If you are looking for Swingers in Kneeland, CA, then Swingular is the place for you. We have hundreds of thousands of swingers all over Kneeland looking to meet new people. Here is a list of 16 random Swingers within 100 miles of Kneeland, CA. To see more or to contact these members, click here to create a free account.

Kneeland, California Swingers can be found on Swingular. It's easy to find others using our advanced search technology. We base our search by zipcode so you will see how far each member is away from you by miles. You can search locally or you can search by state or zipcode as well. We have thousands of members from Kneeland, California so you have a very good chance that you will meet someone to your liking. We also have a booty call feature so you can post a booty call for quick response. Create your free account today and begin hooking up with Kneeland Swingers right away!
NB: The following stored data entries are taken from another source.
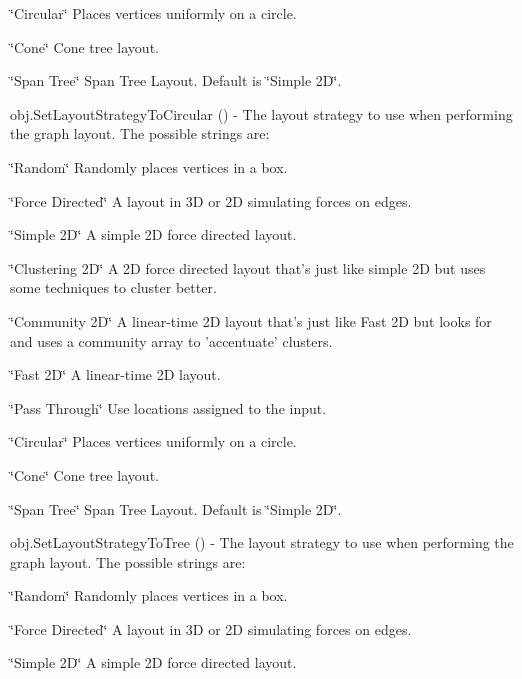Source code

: \begin{DoxyItemize}
\begin{DoxyItemize}
\item \char`\"{}\-Circular\char`\"{} Places vertices uniformly on a circle.
\item \char`\"{}\-Cone\char`\"{} Cone tree layout.
\item \char`\"{}\-Span Tree\char`\"{} Span Tree Layout. Default is \char`\"{}\-Simple 2\-D\char`\"{}.  
\end{DoxyItemize}
\item {\ttfamily obj.\-Set\-Layout\-Strategy\-To\-Circular ()} -\/ The layout strategy to use when performing the graph layout. The possible strings are\-:
\begin{DoxyItemize}
\item \char`\"{}\-Random\char`\"{} Randomly places vertices in a box.
\item \char`\"{}\-Force Directed\char`\"{} A layout in 3\-D or 2\-D simulating forces on edges.
\item \char`\"{}\-Simple 2\-D\char`\"{} A simple 2\-D force directed layout.
\item \char`\"{}\-Clustering 2\-D\char`\"{} A 2\-D force directed layout that's just like simple 2\-D but uses some techniques to cluster better.
\item \char`\"{}\-Community 2\-D\char`\"{} A linear-\/time 2\-D layout that's just like Fast 2\-D but looks for and uses a community array to 'accentuate' clusters.
\item \char`\"{}\-Fast 2\-D\char`\"{} A linear-\/time 2\-D layout.
\item \char`\"{}\-Pass Through\char`\"{} Use locations assigned to the input.
\item \char`\"{}\-Circular\char`\"{} Places vertices uniformly on a circle.
\item \char`\"{}\-Cone\char`\"{} Cone tree layout.
\item \char`\"{}\-Span Tree\char`\"{} Span Tree Layout. Default is \char`\"{}\-Simple 2\-D\char`\"{}.  
\end{DoxyItemize}
\item {\ttfamily obj.\-Set\-Layout\-Strategy\-To\-Tree ()} -\/ The layout strategy to use when performing the graph layout. The possible strings are\-:
\begin{DoxyItemize}
\item \char`\"{}\-Random\char`\"{} Randomly places vertices in a box.
\item \char`\"{}\-Force Directed\char`\"{} A layout in 3\-D or 2\-D simulating forces on edges.
\item \char`\"{}\-Simple 2\-D\char`\"{} A simple 2\-D force directed layout.

\end{DoxyItemize}
\end{DoxyItemize}

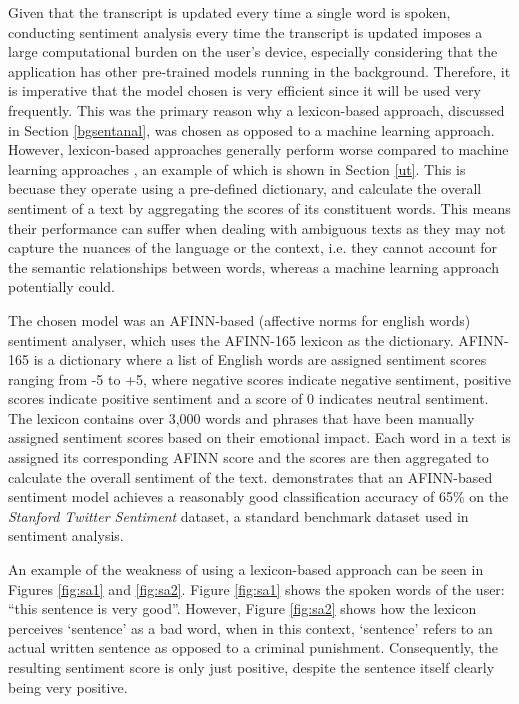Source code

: \documentclass[12pt, a4paper]{article}
\newcommand{\np}
    {
    \vskip 0.4cm
    }
\begin{document}
Given that the transcript is updated every time a single word is spoken, conducting sentiment analysis every time the transcript is updated imposes a large computational burden on the user's device, especially considering that the application has other pre-trained models running in the background. Therefore, it is imperative that the model chosen is very efficient since it will be used very frequently. This was the primary reason why a lexicon-based approach, discussed in Section \ref{bgsentanal}, was chosen as opposed to a machine learning approach. However, lexicon-based approaches generally perform worse compared to machine learning approaches \citep{psomakelis2015comparing}, an example of which is shown in Section \ref{ut}. This is becuase they operate using a pre-defined dictionary, and calculate the overall sentiment of a text by aggregating the scores of its constituent words. This means their performance can suffer when dealing with ambiguous texts as they may not capture the nuances of the language or the context, i.e. they cannot account for the semantic relationships between words, whereas a machine learning approach potentially could.
\np
The chosen model was an AFINN-based (affective norms for english words) sentiment analyser, which uses the AFINN-165 lexicon \citep{afinn} as the dictionary. AFINN-165 is a dictionary where a list of English words are assigned sentiment scores ranging from -5 to +5, where negative scores indicate negative sentiment, positive scores indicate positive sentiment and a score of 0 indicates neutral sentiment. The lexicon contains over 3,000 words and phrases that have been manually assigned sentiment scores based on their emotional impact. Each word in a text is assigned its corresponding AFINN score and the scores are then aggregated to calculate the overall sentiment of the text. \cite{al2020evaluating} demonstrates that an AFINN-based sentiment model achieves a reasonably good classification accuracy of 65\% on the \textit{Stanford Twitter Sentiment} dataset, a standard benchmark dataset used in sentiment analysis. 
\np
An example of the weakness of using a lexicon-based approach can be seen in Figures \ref{fig:sa1} and \ref{fig:sa2}. Figure \ref{fig:sa1} shows the spoken words of the user: ``this sentence is very good''. However, Figure \ref{fig:sa2} shows how the lexicon perceives `sentence' as a bad word, when in this context, `sentence' refers to an actual written sentence as opposed to a criminal punishment. Consequently, the resulting sentiment score is only just positive, despite the sentence itself clearly being very positive.
\end{document}
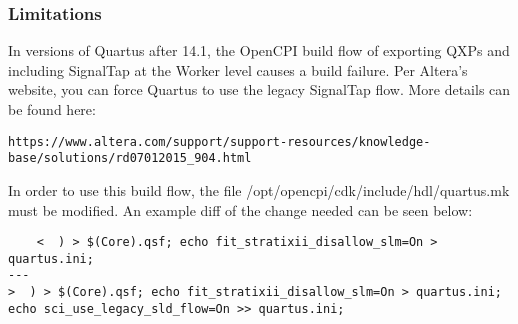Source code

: \begin{flushleft}
	\subsubsection{Limitations}
	In versions of Quartus after 14.1, the OpenCPI build flow of exporting QXPs and including SignalTap at the Worker level causes a build failure. Per Altera's website, you can force Quartus to use the legacy SignalTap flow. More details can be found here: \begin{verbatim}https://www.altera.com/support/support-resources/knowledge-base/solutions/rd07012015_904.html\end{verbatim}
	In order to use this build flow, the file /opt/opencpi/cdk/include/hdl/quartus.mk must be modified. An example diff of the change needed can be seen below:
	\scriptsize\begin{verbatim}
	<  ) > $(Core).qsf; echo fit_stratixii_disallow_slm=On > quartus.ini;
---
>  ) > $(Core).qsf; echo fit_stratixii_disallow_slm=On > quartus.ini; echo sci_use_legacy_sld_flow=On >> quartus.ini;
	\end{verbatim}\normalsize

\end{flushleft}
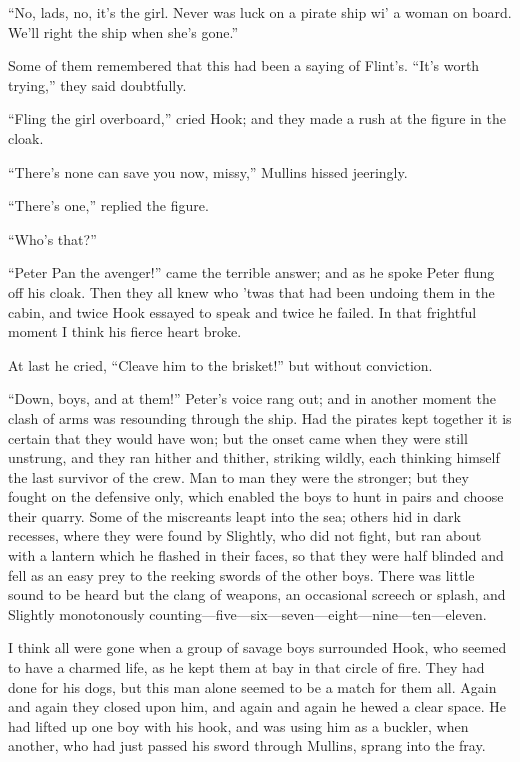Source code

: ``No, lads, no, it's the girl. Never was luck on a pirate ship wi' a
woman on board. We'll right the ship when she's gone.''

Some of them remembered that this had been a saying of Flint's. ``It's
worth trying,'' they said doubtfully.

``Fling the girl overboard,'' cried Hook; and they made a rush at the
figure in the cloak.

``There's none can save you now, missy,'' Mullins hissed jeeringly.

``There's one,'' replied the figure.

``Who's that?''

``Peter Pan the avenger!'' came the terrible answer; and as he spoke
Peter flung off his cloak. Then they all knew who 'twas that had been
undoing them in the cabin, and twice Hook essayed to speak and twice he
failed. In that frightful moment I think his fierce heart broke.

At last he cried, ``Cleave him to the brisket!'' but without conviction.

``Down, boys, and at them!'' Peter's voice rang out; and in another
moment the clash of arms was resounding through the ship. Had the
pirates kept together it is certain that they would have won; but the
onset came when they were still unstrung, and they ran hither and
thither, striking wildly, each thinking himself the last survivor of
the crew. Man to man they were the stronger; but they fought on the
defensive only, which enabled the boys to hunt in pairs and choose
their quarry. Some of the miscreants leapt into the sea; others hid in
dark recesses, where they were found by Slightly, who did not fight,
but ran about with a lantern which he flashed in their faces, so that
they were half blinded and fell as an easy prey to the reeking swords
of the other boys. There was little sound to be heard but the clang of
weapons, an occasional screech or splash, and Slightly monotonously
counting—five—six—seven—eight—nine—ten—eleven.

I think all were gone when a group of savage boys surrounded Hook, who
seemed to have a charmed life, as he kept them at bay in that circle of
fire. They had done for his dogs, but this man alone seemed to be a
match for them all. Again and again they closed upon him, and again and
again he hewed a clear space. He had lifted up one boy with his hook,
and was using him as a buckler, when another, who had just passed his
sword through Mullins, sprang into the fray.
Polyamory - three (or more)-way RELATIONSHIPS - Hey Halfbaked, We have been in a quad relationship for 2 1/2 years with another couple we met as Swingers. There have been ups and downs, but we are all happier than we have been in our whole lives and we are all closer and more in love with our spouses than ever before. I think it works so well because each marriage has been 20 years plus and the other wife and I(I'm the Mrs) are Bi and in love as well. I would just caution you when it comes to introducing your children into this type of blended family. We live within walking distance of our BF & GF, but have chosen not to disclose the full details of our "friendship" to our children(ages 8 & 15) because we feel that it is hard enough to grow up nowadays under the best of circumstances and other people can be cruel and judgmental. I would not want my child to suffer in any way because of my lifestyle choice. I am not against blending families, it is just not something we are willing to risk. My biggest piece of advice would be to listen to others' advice objectively, but only do what is right and best for YOU and YOUR loved ones because every relationship is different and different things work for different people. Just always be completely honest and open with one another and discuss everyone's feelings whether they are good or bad. Good luck to you guys! You may want to search on Meetup to see if there is a Poly group in your area.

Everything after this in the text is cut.